The build-up of personal and collective debt in America and Europe should have sent warning signals to anyone familiar with the biblical institutions of the Sabbatical and Jubilee years, created specifically because of the danger of people being trapped by debt. Those who encouraged this recklessness protected themselves but not others from the consequences.Ultimately, financial failure is the result of moral failure: a failure of long-term responsibility to the societies of which we are a part, and to future generations who will bear the cost of our mistakes. It is a symptom of a wider failure: to see the market as a means not an end.

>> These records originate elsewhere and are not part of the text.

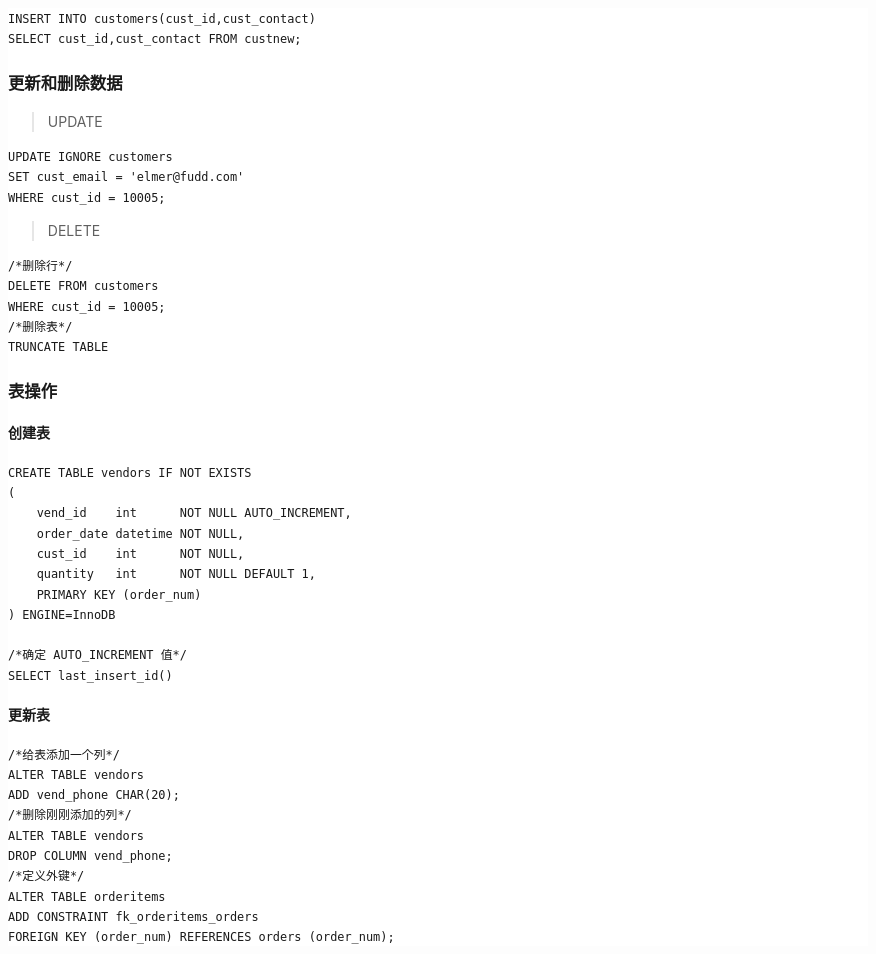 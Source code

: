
 ```mysql
INSERT INTO customers(cust_id,cust_contact)
SELECT cust_id,cust_contact FROM custnew;
```

### 更新和删除数据

> UPDATE

```mysql
UPDATE IGNORE customers
SET cust_email = 'elmer@fudd.com'
WHERE cust_id = 10005;
```

> DELETE

```mysql
/*删除行*/
DELETE FROM customers
WHERE cust_id = 10005;
/*删除表*/
TRUNCATE TABLE
```

### 表操作

#### 创建表

```mysql
CREATE TABLE vendors IF NOT EXISTS
(
    vend_id    int      NOT NULL AUTO_INCREMENT,
    order_date datetime NOT NULL,
    cust_id    int      NOT NULL,
    quantity   int      NOT NULL DEFAULT 1,
    PRIMARY KEY (order_num)
) ENGINE=InnoDB

/*确定 AUTO_INCREMENT 值*/
SELECT last_insert_id()
```

#### 更新表

```mysql
/*给表添加一个列*/
ALTER TABLE vendors
ADD vend_phone CHAR(20);
/*删除刚刚添加的列*/
ALTER TABLE vendors
DROP COLUMN vend_phone;
/*定义外键*/
ALTER TABLE orderitems
ADD CONSTRAINT fk_orderitems_orders
FOREIGN KEY (order_num) REFERENCES orders (order_num);
```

The Bible paints a graphic picture of what happens when people cease to see gold as a medium of exchange and start seeing it as an object of worship. It calls it the Golden Calf. Its antidote is the Sabbath: one day in seven in which we neither work nor employ, shop or spend. It is time dedicated to things that have a value, not a price: family, community, and thanksgiving to God for what we have, instead of worrying about what we lack. It is no coincidence that in Britain, Sunday and financial markets were deregulated at about the same time.

Markets need morals. We tend to forget that the keywords of a market economy are deeply religious. Credit comes from the Latincredo, meaning “I believe”. Confidence comes from the Latin for “shared faith”. Trust is a religious and moral concept.

Try running an economy without confidence or trust and you will soon see that it cannot be done. It was a breakdown of trust that led to the banking crisis. And trust cannot be created by systems. It depends on an ethic of honour and responsibility internalised by those who run the systems.

Stabilising the euro is one thing, healing the culture that surrounds it is another. A world in which material values are everything and spiritual values nothing is neither a stable state nor a good society. The time has come for us to recover the Judeo-Christian ethic of human dignity in the image of God. Humanity was not created to serve markets. Markets were created to serve humankind.